**Task**:
Reproduce every record exactly.
***** Records to process
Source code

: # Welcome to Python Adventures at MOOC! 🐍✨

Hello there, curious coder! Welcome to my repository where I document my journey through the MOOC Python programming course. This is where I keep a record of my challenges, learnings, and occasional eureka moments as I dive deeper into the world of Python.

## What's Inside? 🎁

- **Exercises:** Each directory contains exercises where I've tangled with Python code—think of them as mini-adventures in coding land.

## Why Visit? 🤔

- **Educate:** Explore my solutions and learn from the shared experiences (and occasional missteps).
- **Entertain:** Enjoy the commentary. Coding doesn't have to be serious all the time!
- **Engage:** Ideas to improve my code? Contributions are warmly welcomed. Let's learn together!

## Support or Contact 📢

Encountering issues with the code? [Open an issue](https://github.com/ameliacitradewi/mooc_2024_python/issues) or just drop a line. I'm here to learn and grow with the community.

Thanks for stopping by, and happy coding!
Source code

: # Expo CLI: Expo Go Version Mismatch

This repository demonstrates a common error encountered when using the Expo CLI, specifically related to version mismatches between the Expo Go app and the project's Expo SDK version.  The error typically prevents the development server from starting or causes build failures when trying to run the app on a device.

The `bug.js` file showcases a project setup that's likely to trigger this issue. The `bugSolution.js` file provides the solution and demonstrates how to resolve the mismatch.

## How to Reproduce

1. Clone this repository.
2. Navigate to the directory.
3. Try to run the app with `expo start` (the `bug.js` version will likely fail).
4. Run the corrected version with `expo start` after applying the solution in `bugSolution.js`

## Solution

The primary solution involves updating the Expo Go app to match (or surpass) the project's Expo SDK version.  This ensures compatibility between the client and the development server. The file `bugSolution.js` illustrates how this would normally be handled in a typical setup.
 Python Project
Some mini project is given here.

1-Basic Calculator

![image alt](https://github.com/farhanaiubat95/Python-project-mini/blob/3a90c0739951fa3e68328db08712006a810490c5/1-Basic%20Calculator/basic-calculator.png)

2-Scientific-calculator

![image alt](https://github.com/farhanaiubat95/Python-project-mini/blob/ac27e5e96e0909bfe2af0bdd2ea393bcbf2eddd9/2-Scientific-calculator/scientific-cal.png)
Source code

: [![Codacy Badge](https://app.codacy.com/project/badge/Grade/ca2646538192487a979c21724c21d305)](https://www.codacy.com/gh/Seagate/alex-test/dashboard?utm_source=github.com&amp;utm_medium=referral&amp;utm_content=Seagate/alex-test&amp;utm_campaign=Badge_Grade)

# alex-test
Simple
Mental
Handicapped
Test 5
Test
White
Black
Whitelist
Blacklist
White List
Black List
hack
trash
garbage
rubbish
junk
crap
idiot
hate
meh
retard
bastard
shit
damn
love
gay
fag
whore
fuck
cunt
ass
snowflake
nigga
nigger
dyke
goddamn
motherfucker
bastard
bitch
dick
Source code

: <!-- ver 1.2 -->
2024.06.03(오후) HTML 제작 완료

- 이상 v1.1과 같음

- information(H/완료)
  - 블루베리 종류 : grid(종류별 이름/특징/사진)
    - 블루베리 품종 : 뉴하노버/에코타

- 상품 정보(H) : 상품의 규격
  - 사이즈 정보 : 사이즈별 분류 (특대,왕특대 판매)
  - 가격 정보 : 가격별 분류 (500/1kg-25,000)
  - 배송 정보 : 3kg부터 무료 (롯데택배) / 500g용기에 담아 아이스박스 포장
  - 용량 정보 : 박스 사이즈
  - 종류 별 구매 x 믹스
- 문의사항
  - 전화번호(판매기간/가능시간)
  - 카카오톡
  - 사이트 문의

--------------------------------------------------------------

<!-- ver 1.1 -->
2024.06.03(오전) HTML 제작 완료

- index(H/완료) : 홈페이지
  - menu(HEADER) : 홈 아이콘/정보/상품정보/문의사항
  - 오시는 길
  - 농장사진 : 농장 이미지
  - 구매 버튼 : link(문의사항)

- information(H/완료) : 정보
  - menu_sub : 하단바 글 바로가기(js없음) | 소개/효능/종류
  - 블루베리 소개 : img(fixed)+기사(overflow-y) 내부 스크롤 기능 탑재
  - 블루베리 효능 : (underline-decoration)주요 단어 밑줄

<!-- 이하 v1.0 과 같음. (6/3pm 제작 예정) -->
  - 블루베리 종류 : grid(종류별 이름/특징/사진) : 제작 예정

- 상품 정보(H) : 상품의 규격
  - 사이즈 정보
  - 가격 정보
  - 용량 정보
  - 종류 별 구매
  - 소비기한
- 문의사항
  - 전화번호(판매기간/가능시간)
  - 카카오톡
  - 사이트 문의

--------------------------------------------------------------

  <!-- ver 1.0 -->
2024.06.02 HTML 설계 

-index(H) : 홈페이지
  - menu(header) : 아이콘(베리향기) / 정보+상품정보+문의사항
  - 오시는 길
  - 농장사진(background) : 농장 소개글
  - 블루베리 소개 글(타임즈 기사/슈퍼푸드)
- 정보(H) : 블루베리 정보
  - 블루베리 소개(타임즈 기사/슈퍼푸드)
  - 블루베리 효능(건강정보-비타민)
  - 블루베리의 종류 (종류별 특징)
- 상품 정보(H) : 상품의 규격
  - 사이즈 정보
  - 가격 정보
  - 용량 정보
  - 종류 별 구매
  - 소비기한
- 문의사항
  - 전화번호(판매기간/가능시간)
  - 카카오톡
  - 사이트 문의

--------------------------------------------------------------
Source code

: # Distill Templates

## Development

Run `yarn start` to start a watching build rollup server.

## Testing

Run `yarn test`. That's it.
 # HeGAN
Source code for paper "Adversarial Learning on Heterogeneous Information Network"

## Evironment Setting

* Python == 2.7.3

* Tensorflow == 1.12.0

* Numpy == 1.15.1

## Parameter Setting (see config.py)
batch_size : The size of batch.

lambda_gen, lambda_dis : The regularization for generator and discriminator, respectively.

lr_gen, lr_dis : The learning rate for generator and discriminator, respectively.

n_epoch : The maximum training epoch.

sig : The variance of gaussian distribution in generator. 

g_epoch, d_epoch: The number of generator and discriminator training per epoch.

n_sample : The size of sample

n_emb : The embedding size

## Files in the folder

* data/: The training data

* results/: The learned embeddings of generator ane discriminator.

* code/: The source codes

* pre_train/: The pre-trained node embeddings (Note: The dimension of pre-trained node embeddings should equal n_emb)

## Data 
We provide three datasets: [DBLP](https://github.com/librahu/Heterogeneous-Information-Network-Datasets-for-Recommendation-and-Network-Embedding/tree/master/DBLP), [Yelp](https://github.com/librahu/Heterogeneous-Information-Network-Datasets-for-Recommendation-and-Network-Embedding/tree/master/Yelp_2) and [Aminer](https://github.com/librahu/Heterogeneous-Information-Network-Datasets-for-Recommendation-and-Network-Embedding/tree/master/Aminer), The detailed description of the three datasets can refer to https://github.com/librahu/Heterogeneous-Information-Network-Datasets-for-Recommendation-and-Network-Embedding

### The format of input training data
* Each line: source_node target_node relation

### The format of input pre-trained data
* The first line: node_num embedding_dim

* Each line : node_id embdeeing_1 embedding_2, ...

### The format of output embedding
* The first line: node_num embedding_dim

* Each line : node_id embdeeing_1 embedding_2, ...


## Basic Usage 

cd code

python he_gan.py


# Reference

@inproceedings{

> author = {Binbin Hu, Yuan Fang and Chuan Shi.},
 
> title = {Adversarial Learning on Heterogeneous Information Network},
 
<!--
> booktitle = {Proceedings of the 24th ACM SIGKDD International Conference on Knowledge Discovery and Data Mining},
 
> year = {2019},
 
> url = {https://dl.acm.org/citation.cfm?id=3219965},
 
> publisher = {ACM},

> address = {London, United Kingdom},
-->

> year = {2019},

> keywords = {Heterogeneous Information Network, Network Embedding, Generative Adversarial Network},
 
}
**********
**Written solution**:
Source code

: # Welcome to Python Adventures at MOOC! 🐍✨

Hello there, curious coder! Welcome to my repository where I document my journey through the MOOC Python programming course. This is where I keep a record of my challenges, learnings, and occasional eureka moments as I dive deeper into the world of Python.

## What's Inside? 🎁

- **Exercises:** Each directory contains exercises where I've tangled with Python code—think of them as mini-adventures in coding land.

## Why Visit? 🤔

- **Educate:** Explore my solutions and learn from the shared experiences (and occasional missteps).
- **Entertain:** Enjoy the commentary. Coding doesn't have to be serious all the time!
- **Engage:** Ideas to improve my code? Contributions are warmly welcomed. Let's learn together!

## Support or Contact 📢

Encountering issues with the code? [Open an issue](https://github.com/ameliacitradewi/mooc_2024_python/issues) or just drop a line. I'm here to learn and grow with the community.

Thanks for stopping by, and happy coding!
Source code

: # Expo CLI: Expo Go Version Mismatch

This repository demonstrates a common error encountered when using the Expo CLI, specifically related to version mismatches between the Expo Go app and the project's Expo SDK version.  The error typically prevents the development server from starting or causes build failures when trying to run the app on a device.

The `bug.js` file showcases a project setup that's likely to trigger this issue. The `bugSolution.js` file provides the solution and demonstrates how to resolve the mismatch.

## How to Reproduce

1. Clone this repository.
2. Navigate to the directory.
3. Try to run the app with `expo start` (the `bug.js` version will likely fail).
4. Run the corrected version with `expo start` after applying the solution in `bugSolution.js`

## Solution

The primary solution involves updating the Expo Go app to match (or surpass) the project's Expo SDK version.  This ensures compatibility between the client and the development server. The file `bugSolution.js` illustrates how this would normally be handled in a typical setup.
 Python Project
Some mini project is given here.

1-Basic Calculator

![image alt](https://github.com/farhanaiubat95/Python-project-mini/blob/3a90c0739951fa3e68328db08712006a810490c5/1-Basic%20Calculator/basic-calculator.png)

2-Scientific-calculator

![image alt](https://github.com/farhanaiubat95/Python-project-mini/blob/ac27e5e96e0909bfe2af0bdd2ea393bcbf2eddd9/2-Scientific-calculator/scientific-cal.png)
Source code

: [![Codacy Badge](https://app.codacy.com/project/badge/Grade/ca2646538192487a979c21724c21d305)](https://www.codacy.com/gh/Seagate/alex-test/dashboard?utm_source=github.com&amp;utm_medium=referral&amp;utm_content=Seagate/alex-test&amp;utm_campaign=Badge_Grade)

# alex-test
Simple
Mental
Handicapped
Test 5
Test
White
Black
Whitelist
Blacklist
White List
Black List
hack
trash
garbage
rubbish
junk
crap
idiot
hate
meh
retard
bastard
shit
damn
love
gay
fag
whore
fuck
cunt
ass
snowflake
nigga
nigger
dyke
goddamn
motherfucker
bastard
bitch
dick
Source code

: <!-- ver 1.2 -->
2024.06.03(오후) HTML 제작 완료

- 이상 v1.1과 같음

- information(H/완료)
  - 블루베리 종류 : grid(종류별 이름/특징/사진)
    - 블루베리 품종 : 뉴하노버/에코타

- 상품 정보(H) : 상품의 규격
  - 사이즈 정보 : 사이즈별 분류 (특대,왕특대 판매)
  - 가격 정보 : 가격별 분류 (500/1kg-25,000)
  - 배송 정보 : 3kg부터 무료 (롯데택배) / 500g용기에 담아 아이스박스 포장
  - 용량 정보 : 박스 사이즈
  - 종류 별 구매 x 믹스
- 문의사항
  - 전화번호(판매기간/가능시간)
  - 카카오톡
  - 사이트 문의

--------------------------------------------------------------

<!-- ver 1.1 -->
2024.06.03(오전) HTML 제작 완료

- index(H/완료) : 홈페이지
  - menu(HEADER) : 홈 아이콘/정보/상품정보/문의사항
  - 오시는 길
  - 농장사진 : 농장 이미지
  - 구매 버튼 : link(문의사항)

- information(H/완료) : 정보
  - menu_sub : 하단바 글 바로가기(js없음) | 소개/효능/종류
  - 블루베리 소개 : img(fixed)+기사(overflow-y) 내부 스크롤 기능 탑재
  - 블루베리 효능 : (underline-decoration)주요 단어 밑줄

<!-- 이하 v1.0 과 같음. (6/3pm 제작 예정) -->
  - 블루베리 종류 : grid(종류별 이름/특징/사진) : 제작 예정

- 상품 정보(H) : 상품의 규격
  - 사이즈 정보
  - 가격 정보
  - 용량 정보
  - 종류 별 구매
  - 소비기한
- 문의사항
  - 전화번호(판매기간/가능시간)
  - 카카오톡
  - 사이트 문의

--------------------------------------------------------------

  <!-- ver 1.0 -->
2024.06.02 HTML 설계 

-index(H) : 홈페이지
  - menu(header) : 아이콘(베리향기) / 정보+상품정보+문의사항
  - 오시는 길
  - 농장사진(background) : 농장 소개글
  - 블루베리 소개 글(타임즈 기사/슈퍼푸드)
- 정보(H) : 블루베리 정보
  - 블루베리 소개(타임즈 기사/슈퍼푸드)
  - 블루베리 효능(건강정보-비타민)
  - 블루베리의 종류 (종류별 특징)
- 상품 정보(H) : 상품의 규격
  - 사이즈 정보
  - 가격 정보
  - 용량 정보
  - 종류 별 구매
  - 소비기한
- 문의사항
  - 전화번호(판매기간/가능시간)
  - 카카오톡
  - 사이트 문의

--------------------------------------------------------------
Source code

: # Distill Templates

## Development

Run `yarn start` to start a watching build rollup server.

## Testing

Run `yarn test`. That's it.
 # HeGAN
Source code for paper "Adversarial Learning on Heterogeneous Information Network"

## Evironment Setting

* Python == 2.7.3

* Tensorflow == 1.12.0

* Numpy == 1.15.1

## Parameter Setting (see config.py)
batch_size : The size of batch.

lambda_gen, lambda_dis : The regularization for generator and discriminator, respectively.

lr_gen, lr_dis : The learning rate for generator and discriminator, respectively.

n_epoch : The maximum training epoch.

sig : The variance of gaussian distribution in generator. 

g_epoch, d_epoch: The number of generator and discriminator training per epoch.

n_sample : The size of sample

n_emb : The embedding size

## Files in the folder

* data/: The training data

* results/: The learned embeddings of generator ane discriminator.

* code/: The source codes

* pre_train/: The pre-trained node embeddings (Note: The dimension of pre-trained node embeddings should equal n_emb)

## Data 
We provide three datasets: [DBLP](https://github.com/librahu/Heterogeneous-Information-Network-Datasets-for-Recommendation-and-Network-Embedding/tree/master/DBLP), [Yelp](https://github.com/librahu/Heterogeneous-Information-Network-Datasets-for-Recommendation-and-Network-Embedding/tree/master/Yelp_2) and [Aminer](https://github.com/librahu/Heterogeneous-Information-Network-Datasets-for-Recommendation-and-Network-Embedding/tree/master/Aminer), The detailed description of the three datasets can refer to https://github.com/librahu/Heterogeneous-Information-Network-Datasets-for-Recommendation-and-Network-Embedding

### The format of input training data
* Each line: source_node target_node relation

### The format of input pre-trained data
* The first line: node_num embedding_dim

* Each line : node_id embdeeing_1 embedding_2, ...

### The format of output embedding
* The first line: node_num embedding_dim

* Each line : node_id embdeeing_1 embedding_2, ...


## Basic Usage 

cd code

python he_gan.py


# Reference

@inproceedings{

> author = {Binbin Hu, Yuan Fang and Chuan Shi.},
 
> title = {Adversarial Learning on Heterogeneous Information Network},
 
<!--
> booktitle = {Proceedings of the 24th ACM SIGKDD International Conference on Knowledge Discovery and Data Mining},
 
> year = {2019},
 
> url = {https://dl.acm.org/citation.cfm?id=3219965},
 
> publisher = {ACM},

> address = {London, United Kingdom},
-->

> year = {2019},

> keywords = {Heterogeneous Information Network, Network Embedding, Generative Adversarial Network},
 
}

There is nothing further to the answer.